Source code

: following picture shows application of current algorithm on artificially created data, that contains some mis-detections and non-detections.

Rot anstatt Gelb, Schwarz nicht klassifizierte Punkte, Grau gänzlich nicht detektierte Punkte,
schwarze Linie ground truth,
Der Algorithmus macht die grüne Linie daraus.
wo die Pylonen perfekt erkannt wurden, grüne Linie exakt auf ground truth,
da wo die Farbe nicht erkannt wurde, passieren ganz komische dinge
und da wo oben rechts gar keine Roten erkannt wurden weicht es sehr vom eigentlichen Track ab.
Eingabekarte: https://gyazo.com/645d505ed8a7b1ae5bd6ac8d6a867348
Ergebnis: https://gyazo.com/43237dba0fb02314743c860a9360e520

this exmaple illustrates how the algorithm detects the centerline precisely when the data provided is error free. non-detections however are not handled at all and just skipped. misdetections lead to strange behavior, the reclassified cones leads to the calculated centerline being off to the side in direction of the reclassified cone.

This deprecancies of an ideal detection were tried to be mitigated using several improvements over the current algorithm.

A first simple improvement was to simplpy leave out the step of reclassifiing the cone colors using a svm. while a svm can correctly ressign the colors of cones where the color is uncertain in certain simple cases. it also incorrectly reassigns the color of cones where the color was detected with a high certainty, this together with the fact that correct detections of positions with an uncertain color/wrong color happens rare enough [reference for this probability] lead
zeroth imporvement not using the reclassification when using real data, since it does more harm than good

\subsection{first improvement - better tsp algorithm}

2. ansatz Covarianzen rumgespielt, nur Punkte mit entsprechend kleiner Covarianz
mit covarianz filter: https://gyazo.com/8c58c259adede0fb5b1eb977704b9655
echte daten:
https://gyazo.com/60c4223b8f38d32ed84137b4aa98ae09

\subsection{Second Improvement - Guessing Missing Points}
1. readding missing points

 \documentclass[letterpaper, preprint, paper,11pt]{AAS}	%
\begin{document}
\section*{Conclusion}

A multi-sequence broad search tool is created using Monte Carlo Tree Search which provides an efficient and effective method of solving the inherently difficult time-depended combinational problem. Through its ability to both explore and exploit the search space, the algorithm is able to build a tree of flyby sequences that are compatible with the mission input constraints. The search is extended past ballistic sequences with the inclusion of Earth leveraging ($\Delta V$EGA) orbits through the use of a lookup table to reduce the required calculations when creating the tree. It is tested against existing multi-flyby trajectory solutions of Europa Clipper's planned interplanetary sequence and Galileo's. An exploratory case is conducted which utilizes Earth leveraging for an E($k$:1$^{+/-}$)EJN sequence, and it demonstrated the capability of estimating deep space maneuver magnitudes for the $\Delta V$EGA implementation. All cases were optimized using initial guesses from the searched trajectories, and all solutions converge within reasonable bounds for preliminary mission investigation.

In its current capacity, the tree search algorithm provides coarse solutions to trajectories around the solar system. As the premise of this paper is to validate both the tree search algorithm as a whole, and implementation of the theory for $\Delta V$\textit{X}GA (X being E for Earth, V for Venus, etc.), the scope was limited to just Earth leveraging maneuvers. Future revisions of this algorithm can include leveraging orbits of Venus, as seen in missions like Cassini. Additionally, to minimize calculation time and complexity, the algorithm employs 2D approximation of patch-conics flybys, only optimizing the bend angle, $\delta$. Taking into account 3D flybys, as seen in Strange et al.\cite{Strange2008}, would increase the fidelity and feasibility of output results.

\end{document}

_Work order_:
Each line in the listing above from the one containing "Der Algorithmus macht die grüne Linie daraus." through the one containing "This deprecancies of" should be repeated exactly, and no other line.

_Answer for this exercise_:
Der Algorithmus macht die grüne Linie daraus.
wo die Pylonen perfekt erkannt wurden, grüne Linie exakt auf ground truth,
da wo die Farbe nicht erkannt wurde, passieren ganz komische dinge
und da wo oben rechts gar keine Roten erkannt wurden weicht es sehr vom eigentlichen Track ab.
Eingabekarte: https://gyazo.com/645d505ed8a7b1ae5bd6ac8d6a867348
Ergebnis: https://gyazo.com/43237dba0fb02314743c860a9360e520

this exmaple illustrates how the algorithm detects the centerline precisely when the data provided is error free. non-detections however are not handled at all and just skipped. misdetections lead to strange behavior, the reclassified cones leads to the calculated centerline being off to the side in direction of the reclassified cone.

This deprecancies of an ideal detection were tried to be mitigated using several improvements over the current algorithm.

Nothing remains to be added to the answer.